Hi
1. Regarding yesterday, is it normal to experience a dose wearing off? Is this an individual thing? Because I have no plans to exceed 5-10mg a day, but I was just wondering how a lower dose can help the entire day vs. people who need to dose 20mg+ divided up every few hours. Is it because these people more likely have Addison's/adrenal insufficiency and can't produce cortisol at any point, whereas I more likely just have low cortisol due to CFS (and therefore the HC upon waking might help 'kickstart' things)?
Yes it is normal to experience the dose wearing off. It is so with most hormones, just think of insuline (carb sleepyness).
With hydrocortisone I experience it in 1,5 hours the first half of the day and this lengthens during the day.
The time of day when you take it influences whether you experience it hard or soft.
That you experience it at all is useful information. Unfortunately I can't help you interpret this knowledge atm. But it gives cause to think about what base level you naturally have; is the dose replacing a shortage and is the slinking back to suboptimal levels causing the feeling of wearing off? or are you overfeeding the system and crashing hard after a peak and does that cause the feeling? (analogue to a sugar peak and then wanting to snack more). I dunno. At least you know there's an effect.
2. Do the effects of HC supplementation change over time? Is it possible there are just early side-effects? Regarding the POTS/rocking feeling/fog, what I've wondered is whether it's possible it's physically relaxing me and lowering adrenaline, and maybe exposing these problems, which do get worse in a 'relaxed' state? Or exposing some other requirement? I know some people take Fludrocortisone alongside HC.
Effects of HC are dependent on day, temperature of the weather, your stress levels, how hard your stomach has to work (fat and protein digestion), time of day, whether you're feeling cold etc.
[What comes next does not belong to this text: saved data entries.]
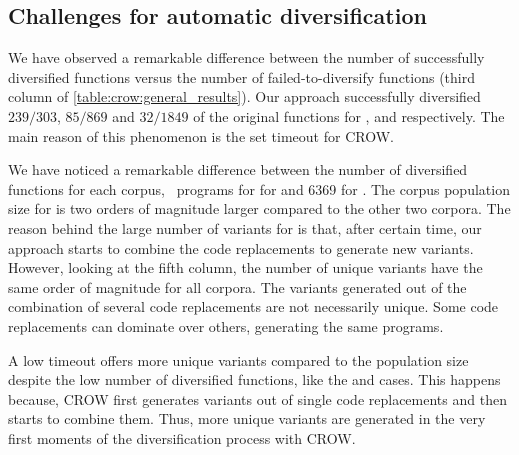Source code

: 




\subsection*{Challenges for automatic diversification}
\label{rq1:challenges}

We have observed a remarkable difference between the number of successfully diversified functions versus the number of failed-to-diversify functions (third column of \autoref{table:crow:general_results}). Our approach successfully diversified $239/303$, $85/869$ and $32/1849$ of the original functions for \corpusrosetta, \corpussodium and \corpusqrcode respectively.  The main reason of this phenomenon is the set timeout for CROW. 

We have noticed a remarkable difference between the number of diversified functions for each corpus, \rossetapopulation\ programs for  for \corpussodium and 6369 for \corpusqrcode. The corpus population size for \corpusrosetta is two orders of magnitude larger compared to the other two corpora. The reason behind the large number of variants for \corpusrosetta is that, after certain time, our approach starts to combine the code replacements to generate new variants. However, looking at the fifth column, the number of unique variants have the same order of magnitude for all corpora.
The variants generated out of the combination of several code replacements are not necessarily unique. Some code replacements can dominate over others, generating the same \wasm programs.

A low timeout offers more unique variants compared to the population size despite the low number of diversified functions, like the \corpussodium and \corpusqrcode cases. This happens because, CROW first generates variants out of single code replacements and then starts to combine them. Thus, more unique variants are generated in the very first moments of the diversification process with CROW.


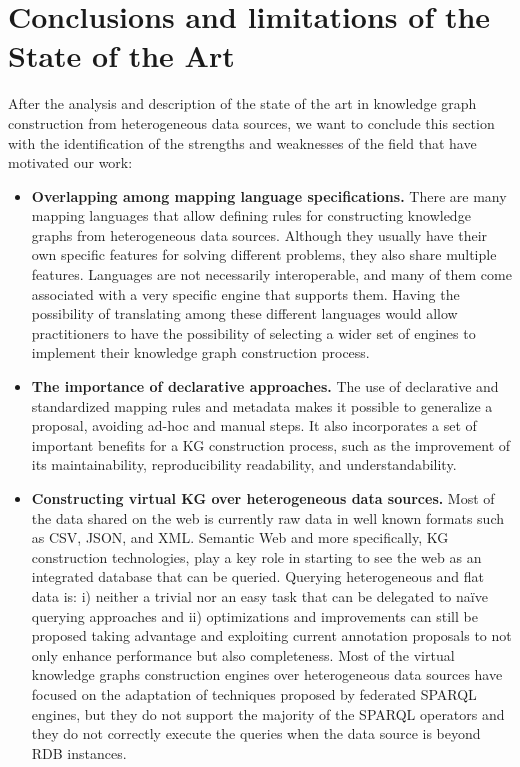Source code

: \section{Conclusions and limitations of the State of the Art}
\label{sec:soa_conclusions}
After the analysis and description of the state of the art in knowledge graph construction from heterogeneous data sources, we want to conclude this section with the identification of the strengths and weaknesses of the field that have motivated our work:
\begin{itemize}
    \item \textbf{Overlapping among mapping language specifications.} There are many mapping languages that allow defining rules for constructing knowledge graphs from heterogeneous data sources. Although they usually have their own specific features for solving different problems, they also share multiple features. Languages are not necessarily interoperable, and many of them come associated with a very specific engine that supports them. Having the possibility of translating among these different languages would allow practitioners to have the possibility of selecting a wider set of engines to implement their knowledge graph construction process.
    \item \textbf{The importance of declarative approaches.} The use of declarative and standardized mapping rules and metadata makes it possible to generalize a proposal, avoiding ad-hoc and manual steps. It also incorporates a set of important benefits for a KG construction process, such as the improvement of its maintainability, reproducibility readability, and understandability.
    \item \textbf{Constructing virtual KG over heterogeneous data sources.} Most of the data shared on the web is currently raw data in well known formats such as CSV, JSON, and XML. Semantic Web and more specifically, KG construction technologies, play a key role in starting to see the web as an integrated  database that can be queried. Querying heterogeneous and flat data is: i) neither a trivial nor an easy task that can be delegated to na\"ive querying approaches and ii) optimizations and improvements can still be proposed taking advantage and exploiting current annotation proposals to not only enhance performance but also completeness. Most of the virtual knowledge graphs construction engines over heterogeneous data sources have focused on the adaptation of techniques proposed by federated SPARQL engines, but they do not support the majority of the SPARQL operators and they do not correctly execute the queries when the data source is beyond RDB instances.

\end{itemize}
What also might occur is that your system is put into gear by the HC (your digestion, your waste removal, your bowels) but you still have a blocked waste route. Analogue to people taking vitamin B12 but not having chelated heavy metals or taking care of their liver detox phases.
Taking HC will likely increase cholesterol (after all, you're replacing the stuff your body makes of cholesterol) and the body needs to rid itself of cholesterol and discarded hormonal remnants, via gall and poop. If your liver and gall aren't functioning right the waste is not transported out. This remaining waste taxes the system. I.e. causes the body stress and causes brain fog.
Another cause of brain fog is heavy metals. These might come loose due to the HC? this is a though I just had.
I know Copper loosens up and starts floating around the brain when you take Zinc.
I know HC influences brain chemistry.
Again, your body must be able to clear the waste otherwise the waste will interfere with normal cell functioning.
I take Fludro, it's for ridiculous low blood pressure. Fludrocortisone = Aldosterone = mineral corticosteroid.
HC = gluco corticosteroid. Both are produced in the adrenals and are made from Cholesterol --> Progesteron --> corticosteroids.
3. I tried to search this but couldn't find much information, but is there a relationship between HC and things like food intolerances, MCAS etc.? Just curious because I'm continuing eating 'bad' foods like peanut butter because I don't want to put my body in a zero carb state, especially while trying the HC, but just wondering if these intolerances could improve at all.
I get massively nauseous when my HC is too low. (logic: stomach acid is governed by cortisol. Not enough cortisol = not enough acid = hard to digest proteins and fats). But you're not talking about nausea, are you?
Cortisol dampens the immune system. With not enough cortisol your immune system will behave like a diva and trigger on a lot of things. Perhaps on foodstuff too?
Stress stimulates cortisol. Stressed people get vulnerable to virus infections because their high cortisol dampens their immune system.
(unless they are on their way to a burn out, then their cortisol levels are erratic)
I figure that taking HC dampens the immune system so if you take more than your body needs the immune system may not trigger massively on foods like it did before.
Are you intolerant to peanut butter?
So, taking HC while you are in one of the adrenal fatigue stages mentioned by dr. Selye gives so much variables that it's hard to connect one thing to just one other thing.
There are so any variables. You are like a blindfolded man trying to identify instruments while the whole orchestra is tooting. But as long as the whole lot doesn't crash trough the stage floor you're doing ok.